Pheochromocytoma/Ganglioneuroma and Auto-Immunity: Report of Two Cases
Fatma Mnif*, Wafa Ben Othmen, Dorra Ghorbel, Mouna Elleuch, Dhouha Ben Salah and Mohamed Abid
Department of endocrinology, CHU Hedi Chaker Sfax, Tunisia
Submission: March 28, 2019; Published: April 26, 2019
*Corresponding author:Fatma Mnif, Department of endocrinology, CHU Hedi Chaker Sfax, Tunisia
How to cite this article:Fatma M, Wafa B O, Dorra G, Mouna E, Dhouha B S, et al. Pheochromocytoma/Ganglioneuroma and Auto-Immunity: Report of Two Cases. J Endocrinol Thyroid Res. 2019; 4(3): 555636. DOI: 10.19080/JETR.2019.04.555636
Introduction
Both pheochromocytoma and ganglioneuroma (GN) are tumors of neural crest origin [1]. While pheochromocytoma originates from the adrenal medullary chromaffin cells, GN represents a tumor from autonomic ganglion cells or their precursors [2]. Only a small proportion of ganglioneuromas is of adrenal origin [3]. We report two cases of rare associations between an adrenal GN and a pheochromocytoma and auto-immune endocrinopathies: Addison’s disease and Hashimoto’s disease respectively.
Case 1

A 24-year-old female came with an ascites of great abundance and transudative character in fine-needle aspiration cytology (protein=51g/l, white blood cells=60/mm 3, lymphocytes=65%) whose etiologic investigation was negative, namely the research of Mycobacterium tuberculosis in the urine and in the spittle, liver serology (hepatitis A, hepatitis B, hepatitis C and hepatitis E serology), serologic tests for autoimmune hepatitis (anti LKM1 - anti smooth muscle - anti mitochondria) and tumor markers. The evolution was marked by the persistence of an ascites blade of low abundance after drainage. During the investigation of this disease, a heterogeneous, hypoechogenic right adrenal solid mass, measuring 51x33 mm, was incidentally detected through abdominal CT scan. The patient was referred to our department for further examination. Blood pressure was normal (110/70 mmHg). Physical examination demonstrated no significant finding. Routine laboratory tests were normal. Endocrine tests (Table 1), including Plasma Aldosterone Concentration (PAC), Plasma Rennin Activity (PRA), PAC/PRA ratio, diurnal cortisol rhythms, 24-h urinary catecholamines, and their metabolites were within normal ranges.

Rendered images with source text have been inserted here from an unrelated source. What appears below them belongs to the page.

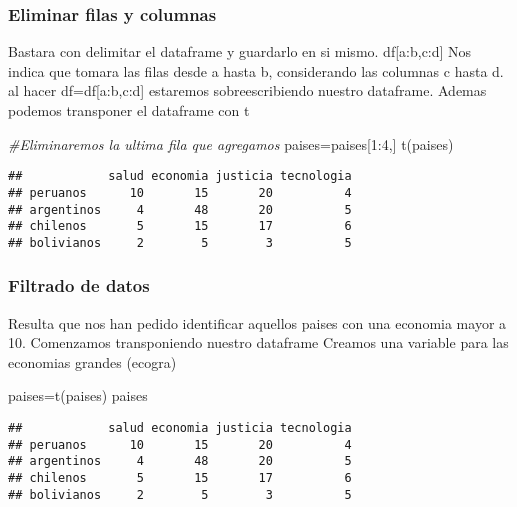 \documentclass[
]{article}
\newenvironment{Shaded}{\begin{snugshade}}{\end{snugshade}}
\newcommand{\CommentTok}[1]{\textcolor[rgb]{0.56,0.35,0.01}{\textit{#1}}}
\newcommand{\DecValTok}[1]{\textcolor[rgb]{0.00,0.00,0.81}{#1}}
\newcommand{\FunctionTok}[1]{\textcolor[rgb]{0.00,0.00,0.00}{#1}}
\newcommand{\NormalTok}[1]{#1}
\newcommand{\OtherTok}[1]{\textcolor[rgb]{0.56,0.35,0.01}{#1}}
\newcommand{\SpecialCharTok}[1]{\textcolor[rgb]{0.00,0.00,0.00}{#1}}
\begin{document}
\hypertarget{eliminar-filas-y-columnas}{%
\subsubsection{Eliminar filas y
columnas}\label{eliminar-filas-y-columnas}}

Bastara con delimitar el dataframe y guardarlo en si mismo.
df{[}a:b,c:d{]} Nos indica que tomara las filas desde a hasta b,
considerando las columnas c hasta d. al hacer df=df{[}a:b,c:d{]}
estaremos sobreescribiendo nuestro dataframe. Ademas podemos transponer
el dataframe con t

\begin{Shaded}
\begin{Highlighting}[]
\CommentTok{\#Eliminaremos la ultima fila que agregamos}
\NormalTok{paises}\OtherTok{=}\NormalTok{paises[}\DecValTok{1}\SpecialCharTok{:}\DecValTok{4}\NormalTok{,]}
\FunctionTok{t}\NormalTok{(paises)}
\end{Highlighting}
\end{Shaded}

\begin{verbatim}
##            salud economia justicia tecnologia
## peruanos      10       15       20          4
## argentinos     4       48       20          5
## chilenos       5       15       17          6
## bolivianos     2        5        3          5
\end{verbatim}

\hypertarget{filtrado-de-datos}{%
\subsubsection{Filtrado de datos}\label{filtrado-de-datos}}

Resulta que nos han pedido identificar aquellos paises con una economia
mayor a 10. Comenzamos transponiendo nuestro dataframe Creamos una
variable para las economias grandes (ecogra)

\begin{Shaded}
\begin{Highlighting}[]
\NormalTok{paises}\OtherTok{=}\FunctionTok{t}\NormalTok{(paises)}
\NormalTok{paises}
\end{Highlighting}
\end{Shaded}

\begin{verbatim}
##            salud economia justicia tecnologia
## peruanos      10       15       20          4
## argentinos     4       48       20          5
## chilenos       5       15       17          6
## bolivianos     2        5        3          5
\end{verbatim}
\end{document}
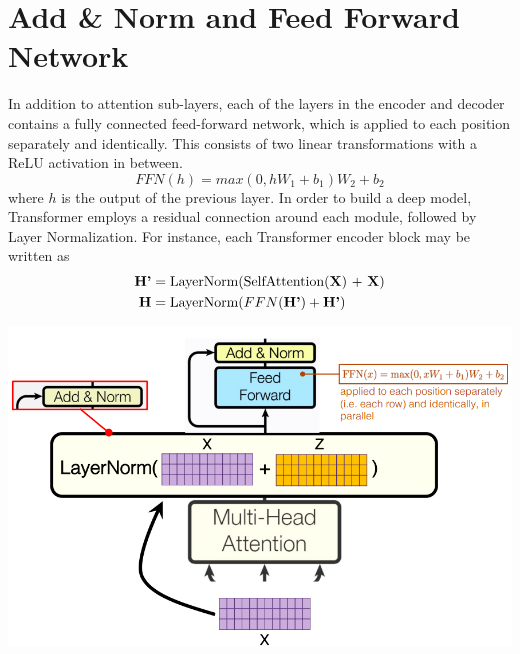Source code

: \section{Add \& Norm and Feed Forward Network}
In addition to attention sub-layers, each of the layers in the encoder and decoder contains a fully connected feed-forward network, which is applied to each position separately and identically. This consists of two linear transformations with a ReLU activation in between.
\[FFN(h) = max(0, hW_1 + b_1)W_2 + b_2\]
where $h$ is the output of the previous layer.\newline\newline
In order to build a deep model, Transformer employs a residual connection around each module, followed by Layer Normalization. For instance, each Transformer encoder block may be written as
\[\begin{split}
    \textbf{H'} & = \text{LayerNorm}(\text{SelfAttention(\textbf{X}) + \textbf{X}})\\
    \textbf{H} & = \text{LayerNorm}(FFN(\textbf{H'}) + \textbf{H'})    
\end{split}
\]
\begin{center}
    \includegraphics[scale=0.6]{images/LayerNorm.png}
\end{center}
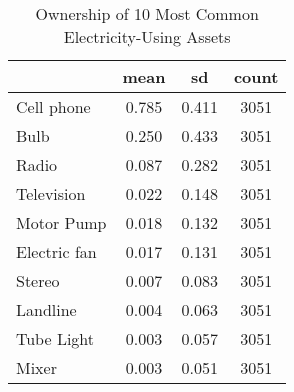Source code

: \begin{table}[htbp]\centering
\def\sym#1{\ifmmode^{#1}\else\(^{#1}\)\fi}
\caption{Ownership of 10 Most Common Electricity-Using Assets \label{tab:"label"}}
\begin{tabular*}{0.9\hsize}{@{\hskip\tabcolsep\extracolsep\fill}l*{1}{ccc}}
\toprule
                                &     mean&       sd&    count\\
\midrule
Cell phone                      &    0.785&    0.411&     3051\\
Bulb                            &    0.250&    0.433&     3051\\
Radio                           &    0.087&    0.282&     3051\\
Television                      &    0.022&    0.148&     3051\\
Motor Pump                      &    0.018&    0.132&     3051\\
Electric fan                    &    0.017&    0.131&     3051\\
Stereo                          &    0.007&    0.083&     3051\\
Landline                        &    0.004&    0.063&     3051\\
Tube Light                      &    0.003&    0.057&     3051\\
Mixer                           &    0.003&    0.051&     3051\\
\bottomrule
\end{tabular*}
\end{table}
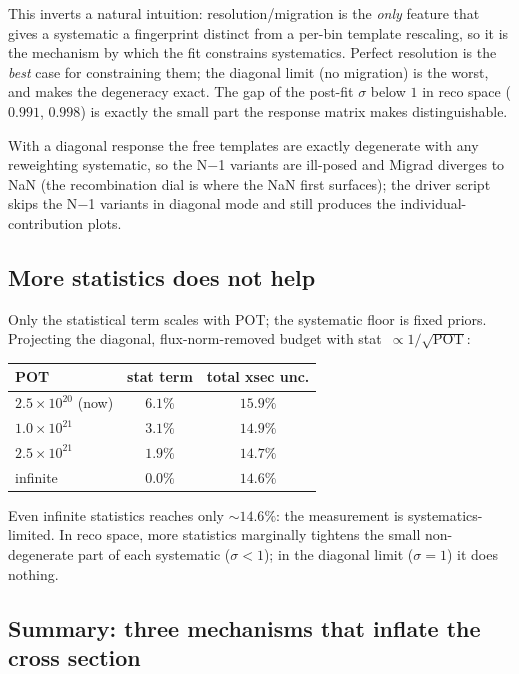 \documentclass[11pt]{article}
\begin{document}
This inverts a natural intuition: resolution/migration is the \emph{only}
feature that gives a systematic a fingerprint distinct from a per-bin template
rescaling, so it is the mechanism by which the fit constrains systematics.
Perfect resolution is the \emph{best} case for constraining them; the diagonal
limit (no migration) is the worst, and makes the degeneracy exact. The gap of
the post-fit $\sigma$ below $1$ in reco space ($0.991$, $0.998$) is exactly the
small part the response matrix makes distinguishable.

With a diagonal response the free templates are exactly degenerate with any
reweighting systematic, so the N$-$1 variants are ill-posed and Migrad diverges
to NaN (the recombination dial is where the NaN first surfaces); the driver
script skips the N$-$1 variants in diagonal mode and still produces the
individual-contribution plots.

\subsection{More statistics does not help}

Only the statistical term scales with POT; the systematic floor is fixed priors.
Projecting the diagonal, flux-norm-removed budget with
stat~$\propto 1/\sqrt{\text{POT}}$:

\begin{center}
\begin{tabular}{@{}lcc@{}}
\toprule
POT & stat term & total xsec unc. \\
\midrule
$2.5\times10^{20}$ (now) & $6.1\%$ & $15.9\%$ \\
$1.0\times10^{21}$       & $3.1\%$ & $14.9\%$ \\
$2.5\times10^{21}$       & $1.9\%$ & $14.7\%$ \\
infinite                 & $0.0\%$ & $14.6\%$ \\
\bottomrule
\end{tabular}
\end{center}

Even infinite statistics reaches only $\sim\!14.6\%$: the measurement is
systematics-limited. In reco space, more statistics marginally tightens the
small non-degenerate part of each systematic ($\sigma<1$); in the diagonal limit
($\sigma=1$) it does nothing.

\subsection{Summary: three mechanisms that inflate the cross section}
\end{document}

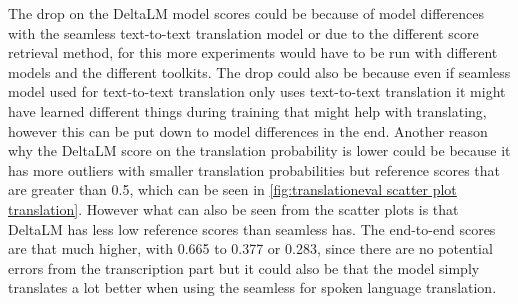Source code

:The drop on the DeltaLM model scores could be because of model differences with the seamless text-to-text translation model or due to the different score retrieval method, for this more experiments would have to be run with different models and the different toolkits. 
The drop could also be because even if seamless model used for text-to-text translation only uses text-to-text translation it might have learned different things during training that might help with translating, however this can be put down to model differences in the end. 
Another reason why the DeltaLM score on the translation probability is lower could be because it has more outliers with smaller translation probabilities but reference scores that are greater than 0.5, which can be seen in \autoref{fig:translationeval scatter plot translation}. However what can also be seen from the scatter plots is that DeltaLM has less low reference scores than seamless has. 
The end-to-end scores are that much higher, with 0.665 to 0.377 or 0.283, since there are no potential errors from the transcription part but it could also be that the model simply translates a lot better when using the seamless for spoken language translation. 

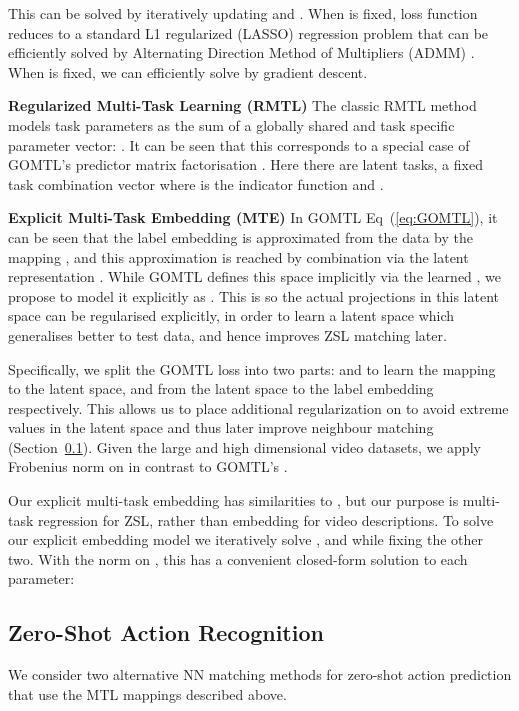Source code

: \documentclass[runningheads]{llncs}
\begin{document}
This  can be solved by iteratively updating  and . When  is fixed, loss function reduces to
 a standard L1 regularized (LASSO) regression  problem that can be efficiently solved by Alternating Direction Method of Multipliers (ADMM) \cite{boyd2011distributed}.
When  is fixed, we can efficiently solve  by gradient descent. 





\noindent\textbf{Regularized Multi-Task Learning (RMTL)} \quad
The classic RMTL method \cite{Evgeniou2004} models task parameters as
the sum of a globally shared and task specific parameter vector:
. It can be seen that this
corresponds to a special case of GOMTL's  predictor matrix
factorisation \cite{Yang2015}. Here there are   latent tasks, a fixed
task combination vector 
where  is the indicator function and . 


\noindent\textbf{Explicit Multi-Task Embedding (MTE)}\quad
In GOMTL Eq~(\ref{eq:GOMTL}), it can be seen that the label embedding
 is approximated from the data by the mapping
, and this approximation is reached by
combination via the latent representation . While GOMTL defines
this space implicitly via the learned , we propose to model it
explicitly as . This is so the
actual projections  in this latent space can be
regularised explicitly, in order to learn a latent space which
generalises better to test data, and hence improves ZSL matching
later. 

Specifically, we split the GOMTL loss  into two parts:   and  to learn the mapping to the latent space, and from the latent space to the label embedding respectively. This allows us to place additional regularization on  to avoid extreme values in the latent space and thus later improve neighbour matching (Section~\ref{sec:NNMatching}). Given the large and high dimensional video datasets, we  apply Frobenius norm on   in contrast to GOMTL's .



\noindent Our explicit multi-task embedding has similarities to
\cite{Habibian2014}, but our purpose is multi-task regression for ZSL,
rather than embedding for video descriptions. To solve our explicit
embedding model we iteratively solve , and  while fixing the
other two. With the  norm on , this has a convenient
closed-form solution to each parameter: 


\textcolor{black}{}

\subsection{Zero-Shot Action Recognition}\label{sec:NNMatching}
We consider two alternative NN matching
methods for zero-shot action prediction that use the MTL mappings described above. 
\end{document}
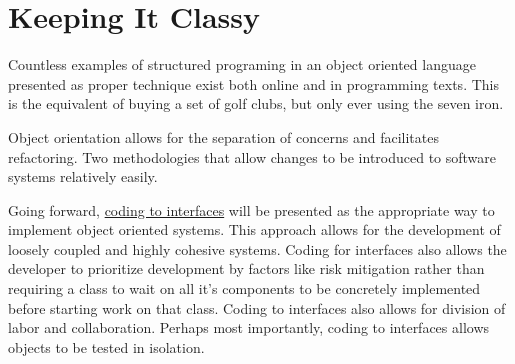 
\chapter{Keeping It Classy}

Countless examples of structured programing in an object oriented language presented as proper technique exist both online and in programming texts. This is the equivalent of buying a set of golf clubs, but only ever using the seven iron.

Object orientation allows for the separation of concerns and facilitates refactoring. Two methodologies that allow changes to be introduced to software systems relatively easily.

Going forward, \href{http://www.javaworld.com/javaworld/jw-08-1999/jw-08-interfaces.html}{coding to interfaces} will be presented as the appropriate way to implement object oriented systems. This approach allows for the development of loosely coupled and highly cohesive systems. Coding for interfaces also allows the developer to prioritize development by factors like risk mitigation rather than requiring a class to wait on all it's components to be concretely implemented before starting work on that class. Coding to interfaces also allows for division of labor and collaboration. Perhaps most importantly, coding to interfaces allows objects to be tested in isolation.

Abdominal computed tomography (CT) scan showed a round right adrenal mass of irregular outline, having a diameter of 51x33 mm and its spontaneous density was 36UH with heterogeneous contrast enhancement and without calcification. (Figures 1a and b), the left adrenal gland was normal. Magnetic resonance imaging was not performed. Right Laparoscopic adrenalectomy was performed through the transabdominal route under general anesthesia. The removed tumor was well circumscribed, measuring 60 x50 x15 mm. The histological diagnosis was that of adrenal ganglioneuroma by showing mature ganglion cells spindle shaped, called Schwann cells (Figures 2a and b). The immunohistochemical analysis was not performed.


Case 2
Four days after the operation, the patient experienced nausea, vomiting and abdominal pain with a hypotension of 90/60 mmHg. At first, we had thought of a possible postoperative complication such as deep bruising or abscess of the abdominal wall of the operation site. These two possibilities were eliminated with a normal abdominal ultrasound scan. Clinical examination, however, was strongly in favor of an adrenal failure which could not be explained by the unilateral adrenalectomy of a non-secreting adrenal adenoma. Laboratory tests were normal except for the level of plasma cortisol which was reduced to 57 ng/ml. Adrenal failure was confirmed by two synacthen 250 μg tests which were performed first 15 days and then two and a half months after surgery (Table 2). Besides that, the other hormonal tests were not controlled.

As part of etiological investigation for adrenal failure, adrenal antibodies and 21-hydroxylase antibodies, which are specific markers of the adrenal gland, were strongly positive to 2866.9 U/ ml [1-100 UI/ml], confirming the diagnosis of Addison’s disease associated with adrenal ganglioneuroma. However, our patient hasn’t any other signs of autoimmunity particularly she has not goiters, she has a regular cycle and the rest of the immunological tests including anti TPO tests and anti-thyroglobulin were negatives.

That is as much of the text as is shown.